(Beginning of Extracted entries)

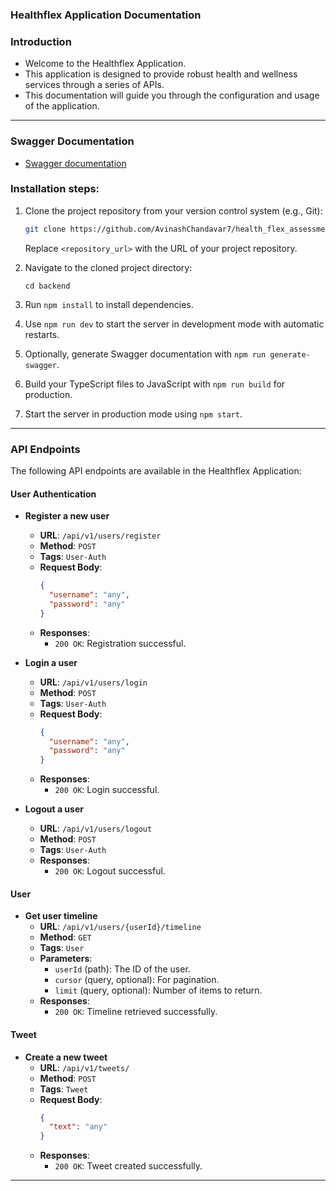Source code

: ### Healthflex Application Documentation

### Introduction

- Welcome to the Healthflex Application.
- This application is designed to provide robust health and wellness services through a series of APIs.
- This documentation will guide you through the configuration and usage of the application.

---

### Swagger Documentation

- [Swagger documentation](https://health-flex-assessment.onrender.com/api-docs/)

### Installation steps:

1. Clone the project repository from your version control system (e.g., Git):

   ```bash
   git clone https://github.com/AvinashChandavar7/health_flex_assessment-.git
   ```

   Replace `<repository_url>` with the URL of your project repository.

2. Navigate to the cloned project directory:

   ```
   cd backend
   ```

3. Run `npm install` to install dependencies.

4. Use `npm run dev` to start the server in development mode with automatic restarts.

5. Optionally, generate Swagger documentation with `npm run generate-swagger`.

6. Build your TypeScript files to JavaScript with `npm run build` for production.

7. Start the server in production mode using `npm start`.

---

### API Endpoints

The following API endpoints are available in the Healthflex Application:

#### User Authentication

- **Register a new user**

  - **URL**: `/api/v1/users/register`
  - **Method**: `POST`
  - **Tags**: `User-Auth`
  - **Request Body**:
    ```json
    {
      "username": "any",
      "password": "any"
    }
    ```
  - **Responses**:
    - `200 OK`: Registration successful.

- **Login a user**

  - **URL**: `/api/v1/users/login`
  - **Method**: `POST`
  - **Tags**: `User-Auth`
  - **Request Body**:
    ```json
    {
      "username": "any",
      "password": "any"
    }
    ```
  - **Responses**:
    - `200 OK`: Login successful.

- **Logout a user**
  - **URL**: `/api/v1/users/logout`
  - **Method**: `POST`
  - **Tags**: `User-Auth`
  - **Responses**:
    - `200 OK`: Logout successful.

#### User

- **Get user timeline**
  - **URL**: `/api/v1/users/{userId}/timeline`
  - **Method**: `GET`
  - **Tags**: `User`
  - **Parameters**:
    - `userId` (path): The ID of the user.
    - `cursor` (query, optional): For pagination.
    - `limit` (query, optional): Number of items to return.
  - **Responses**:
    - `200 OK`: Timeline retrieved successfully.

#### Tweet

- **Create a new tweet**
  - **URL**: `/api/v1/tweets/`
  - **Method**: `POST`
  - **Tags**: `Tweet`
  - **Request Body**:
    ```json
    {
      "text": "any"
    }
    ```
  - **Responses**:
    - `200 OK`: Tweet created successfully.

---
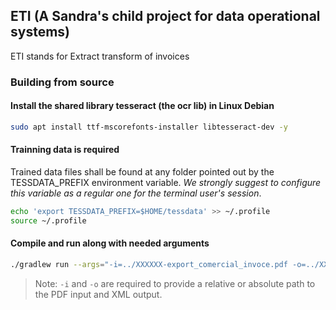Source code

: ## ETI (A Sandra's child project for data operational systems)
ETI stands for Extract transform of invoices

### Building from source
#### Install the shared library tesseract (the ocr lib) in Linux Debian
```sh
sudo apt install ttf-mscorefonts-installer libtesseract-dev -y
```

#### Trainning data is required
Trained data files shall be found at any folder pointed out by the TESSDATA_PREFIX environment variable.
*We strongly suggest to configure this variable as a regular one for the terminal user's session*.
```sh
echo 'export TESSDATA_PREFIX=$HOME/tessdata' >> ~/.profile
source ~/.profile
```

#### Compile and run along with needed arguments
```sh
./gradlew run --args="-i=../XXXXXX-export_comercial_invoce.pdf -o=../XXXXXX-export_comercial_invoce.xml"
```
> Note: `-i` and `-o` are required to provide a relative or absolute path to the PDF input and XML output.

(End of Extracted entries)

**Directions:**
The pictures stay out of the copy. Set down the entries above precisely.

**Finished exercise:**
Source code

: ### Healthflex Application Documentation

### Introduction

- Welcome to the Healthflex Application.
- This application is designed to provide robust health and wellness services through a series of APIs.
- This documentation will guide you through the configuration and usage of the application.

---

### Swagger Documentation

- [Swagger documentation](https://health-flex-assessment.onrender.com/api-docs/)

### Installation steps:

1. Clone the project repository from your version control system (e.g., Git):

   ```bash
   git clone https://github.com/AvinashChandavar7/health_flex_assessment-.git
   ```

   Replace `<repository_url>` with the URL of your project repository.

2. Navigate to the cloned project directory:

   ```
   cd backend
   ```

3. Run `npm install` to install dependencies.

4. Use `npm run dev` to start the server in development mode with automatic restarts.

5. Optionally, generate Swagger documentation with `npm run generate-swagger`.

6. Build your TypeScript files to JavaScript with `npm run build` for production.

7. Start the server in production mode using `npm start`.

---

### API Endpoints

The following API endpoints are available in the Healthflex Application:

#### User Authentication

- **Register a new user**

  - **URL**: `/api/v1/users/register`
  - **Method**: `POST`
  - **Tags**: `User-Auth`
  - **Request Body**:
    ```json
    {
      "username": "any",
      "password": "any"
    }
    ```
  - **Responses**:
    - `200 OK`: Registration successful.

- **Login a user**

  - **URL**: `/api/v1/users/login`
  - **Method**: `POST`
  - **Tags**: `User-Auth`
  - **Request Body**:
    ```json
    {
      "username": "any",
      "password": "any"
    }
    ```
  - **Responses**:
    - `200 OK`: Login successful.

- **Logout a user**
  - **URL**: `/api/v1/users/logout`
  - **Method**: `POST`
  - **Tags**: `User-Auth`
  - **Responses**:
    - `200 OK`: Logout successful.

#### User

- **Get user timeline**
  - **URL**: `/api/v1/users/{userId}/timeline`
  - **Method**: `GET`
  - **Tags**: `User`
  - **Parameters**:
    - `userId` (path): The ID of the user.
    - `cursor` (query, optional): For pagination.
    - `limit` (query, optional): Number of items to return.
  - **Responses**:
    - `200 OK`: Timeline retrieved successfully.

#### Tweet

- **Create a new tweet**
  - **URL**: `/api/v1/tweets/`
  - **Method**: `POST`
  - **Tags**: `Tweet`
  - **Request Body**:
    ```json
    {
      "text": "any"
    }
    ```
  - **Responses**:
    - `200 OK`: Tweet created successfully.

---
Source code

: ## ETI (A Sandra's child project for data operational systems)
ETI stands for Extract transform of invoices

### Building from source
#### Install the shared library tesseract (the ocr lib) in Linux Debian
```sh
sudo apt install ttf-mscorefonts-installer libtesseract-dev -y
```

#### Trainning data is required
Trained data files shall be found at any folder pointed out by the TESSDATA_PREFIX environment variable.
*We strongly suggest to configure this variable as a regular one for the terminal user's session*.
```sh
echo 'export TESSDATA_PREFIX=$HOME/tessdata' >> ~/.profile
source ~/.profile
```

#### Compile and run along with needed arguments
```sh
./gradlew run --args="-i=../XXXXXX-export_comercial_invoce.pdf -o=../XXXXXX-export_comercial_invoce.xml"
```
> Note: `-i` and `-o` are required to provide a relative or absolute path to the PDF input and XML output.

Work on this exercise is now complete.